*AIM OF THE TASK*
Please give the entries below again exactly, omitting every picture.

*TASK DATA*
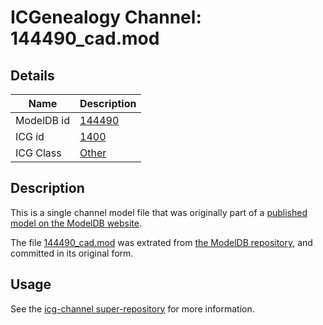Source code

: # ICGenealogy Channel: 144490\_cad.mod

## Details

Name | Description
---- | -----------
ModelDB id | [144490](http://senselab.med.yale.edu/ModelDB/ShowModel.cshtml?model=144490)
ICG id | [1400](http://icg.neurotheory.ox.ac.uk/channels/other/1400)
ICG Class | [Other](http://icg.neurotheory.ox.ac.uk/channels/other)

## Description

This is a single channel model file that was originally part of a [published model on the ModelDB website](http://senselab.med.yale.edu/mModelDB/ShowModel.cshtml?model=144490).

The file [144490\_cad.mod](144490_cad.mod) was extrated from [the ModelDB repository](http://senselab.med.yale.edu/ModelDB/ShowModel.cshtml?model=144490), and committed in its original form.

## Usage

See the [icg-channel super-repository](https://github.com/icgenealogy/icg-channels) for more information.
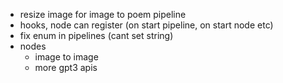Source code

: - resize image for image to poem pipeline
- hooks, node can register (on start pipeline, on start node etc)
- fix enum in pipelines (cant set string)
- nodes
  - image to image
  - more gpt3 apis
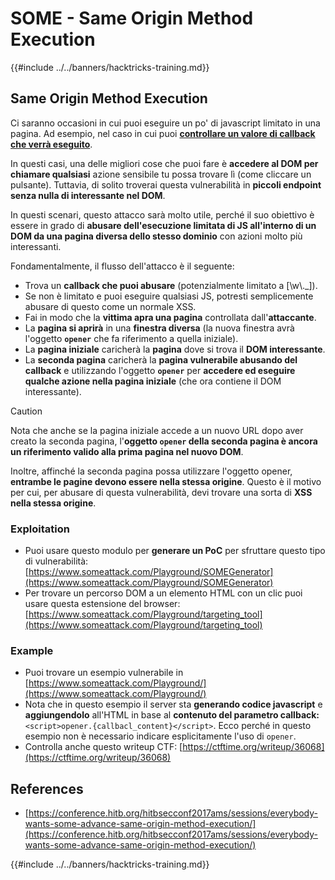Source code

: # SOME - Same Origin Method Execution

{{#include ../../banners/hacktricks-training.md}}

## Same Origin Method Execution

Ci saranno occasioni in cui puoi eseguire un po' di javascript limitato in una pagina. Ad esempio, nel caso in cui puoi [**controllare un valore di callback che verrà eseguito**](#javascript-function).

In questi casi, una delle migliori cose che puoi fare è **accedere al DOM per chiamare qualsiasi** azione sensibile tu possa trovare lì (come cliccare un pulsante). Tuttavia, di solito troverai questa vulnerabilità in **piccoli endpoint senza nulla di interessante nel DOM**.

In questi scenari, questo attacco sarà molto utile, perché il suo obiettivo è essere in grado di **abusare dell'esecuzione limitata di JS all'interno di un DOM da una pagina diversa dello stesso dominio** con azioni molto più interessanti.

Fondamentalmente, il flusso dell'attacco è il seguente:

- Trova un **callback che puoi abusare** (potenzialmente limitato a \[\w\\.\_]).
- Se non è limitato e puoi eseguire qualsiasi JS, potresti semplicemente abusare di questo come un normale XSS.
- Fai in modo che la **vittima apra una pagina** controllata dall'**attaccante**.
- La **pagina si aprirà** in una **finestra diversa** (la nuova finestra avrà l'oggetto **`opener`** che fa riferimento a quella iniziale).
- La **pagina iniziale** caricherà la **pagina** dove si trova il **DOM interessante**.
- La **seconda pagina** caricherà la **pagina vulnerabile abusando del callback** e utilizzando l'oggetto **`opener`** per **accedere ed eseguire qualche azione nella pagina iniziale** (che ora contiene il DOM interessante).

> [!CAUTION]
> Nota che anche se la pagina iniziale accede a un nuovo URL dopo aver creato la seconda pagina, l'**oggetto `opener` della seconda pagina è ancora un riferimento valido alla prima pagina nel nuovo DOM**.
>
> Inoltre, affinché la seconda pagina possa utilizzare l'oggetto opener, **entrambe le pagine devono essere nella stessa origine**. Questo è il motivo per cui, per abusare di questa vulnerabilità, devi trovare una sorta di **XSS nella stessa origine**.

### Exploitation

- Puoi usare questo modulo per **generare un PoC** per sfruttare questo tipo di vulnerabilità: [https://www.someattack.com/Playground/SOMEGenerator](https://www.someattack.com/Playground/SOMEGenerator)
- Per trovare un percorso DOM a un elemento HTML con un clic puoi usare questa estensione del browser: [https://www.someattack.com/Playground/targeting_tool](https://www.someattack.com/Playground/targeting_tool)

### Example

- Puoi trovare un esempio vulnerabile in [https://www.someattack.com/Playground/](https://www.someattack.com/Playground/)
- Nota che in questo esempio il server sta **generando codice javascript** e **aggiungendolo** all'HTML in base al **contenuto del parametro callback:** `<script>opener.{callbacl_content}</script>`. Ecco perché in questo esempio non è necessario indicare esplicitamente l'uso di `opener`.
- Controlla anche questo writeup CTF: [https://ctftime.org/writeup/36068](https://ctftime.org/writeup/36068)

## References

- [https://conference.hitb.org/hitbsecconf2017ams/sessions/everybody-wants-some-advance-same-origin-method-execution/](https://conference.hitb.org/hitbsecconf2017ams/sessions/everybody-wants-some-advance-same-origin-method-execution/)

{{#include ../../banners/hacktricks-training.md}}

*TASK ANSWER*
Source code

: # ICGenealogy Channel: 144490\_cad.mod

## Details

Name | Description
---- | -----------
ModelDB id | [144490](http://senselab.med.yale.edu/ModelDB/ShowModel.cshtml?model=144490)
ICG id | [1400](http://icg.neurotheory.ox.ac.uk/channels/other/1400)
ICG Class | [Other](http://icg.neurotheory.ox.ac.uk/channels/other)

## Description

This is a single channel model file that was originally part of a [published model on the ModelDB website](http://senselab.med.yale.edu/mModelDB/ShowModel.cshtml?model=144490).

The file [144490\_cad.mod](144490_cad.mod) was extrated from [the ModelDB repository](http://senselab.med.yale.edu/ModelDB/ShowModel.cshtml?model=144490), and committed in its original form.

## Usage

See the [icg-channel super-repository](https://github.com/icgenealogy/icg-channels) for more information.
Source code

: - resize image for image to poem pipeline
- hooks, node can register (on start pipeline, on start node etc)
- fix enum in pipelines (cant set string)
- nodes
  - image to image
  - more gpt3 apis
Source code

: # SOME - Same Origin Method Execution

{{#include ../../banners/hacktricks-training.md}}

## Same Origin Method Execution

Ci saranno occasioni in cui puoi eseguire un po' di javascript limitato in una pagina. Ad esempio, nel caso in cui puoi [**controllare un valore di callback che verrà eseguito**](#javascript-function).

In questi casi, una delle migliori cose che puoi fare è **accedere al DOM per chiamare qualsiasi** azione sensibile tu possa trovare lì (come cliccare un pulsante). Tuttavia, di solito troverai questa vulnerabilità in **piccoli endpoint senza nulla di interessante nel DOM**.

In questi scenari, questo attacco sarà molto utile, perché il suo obiettivo è essere in grado di **abusare dell'esecuzione limitata di JS all'interno di un DOM da una pagina diversa dello stesso dominio** con azioni molto più interessanti.

Fondamentalmente, il flusso dell'attacco è il seguente:

- Trova un **callback che puoi abusare** (potenzialmente limitato a \[\w\\.\_]).
- Se non è limitato e puoi eseguire qualsiasi JS, potresti semplicemente abusare di questo come un normale XSS.
- Fai in modo che la **vittima apra una pagina** controllata dall'**attaccante**.
- La **pagina si aprirà** in una **finestra diversa** (la nuova finestra avrà l'oggetto **`opener`** che fa riferimento a quella iniziale).
- La **pagina iniziale** caricherà la **pagina** dove si trova il **DOM interessante**.
- La **seconda pagina** caricherà la **pagina vulnerabile abusando del callback** e utilizzando l'oggetto **`opener`** per **accedere ed eseguire qualche azione nella pagina iniziale** (che ora contiene il DOM interessante).

> [!CAUTION]
> Nota che anche se la pagina iniziale accede a un nuovo URL dopo aver creato la seconda pagina, l'**oggetto `opener` della seconda pagina è ancora un riferimento valido alla prima pagina nel nuovo DOM**.
>
> Inoltre, affinché la seconda pagina possa utilizzare l'oggetto opener, **entrambe le pagine devono essere nella stessa origine**. Questo è il motivo per cui, per abusare di questa vulnerabilità, devi trovare una sorta di **XSS nella stessa origine**.

### Exploitation

- Puoi usare questo modulo per **generare un PoC** per sfruttare questo tipo di vulnerabilità: [https://www.someattack.com/Playground/SOMEGenerator](https://www.someattack.com/Playground/SOMEGenerator)
- Per trovare un percorso DOM a un elemento HTML con un clic puoi usare questa estensione del browser: [https://www.someattack.com/Playground/targeting_tool](https://www.someattack.com/Playground/targeting_tool)

### Example

- Puoi trovare un esempio vulnerabile in [https://www.someattack.com/Playground/](https://www.someattack.com/Playground/)
- Nota che in questo esempio il server sta **generando codice javascript** e **aggiungendolo** all'HTML in base al **contenuto del parametro callback:** `<script>opener.{callbacl_content}</script>`. Ecco perché in questo esempio non è necessario indicare esplicitamente l'uso di `opener`.
- Controlla anche questo writeup CTF: [https://ctftime.org/writeup/36068](https://ctftime.org/writeup/36068)

## References

- [https://conference.hitb.org/hitbsecconf2017ams/sessions/everybody-wants-some-advance-same-origin-method-execution/](https://conference.hitb.org/hitbsecconf2017ams/sessions/everybody-wants-some-advance-same-origin-method-execution/)

{{#include ../../banners/hacktricks-training.md}}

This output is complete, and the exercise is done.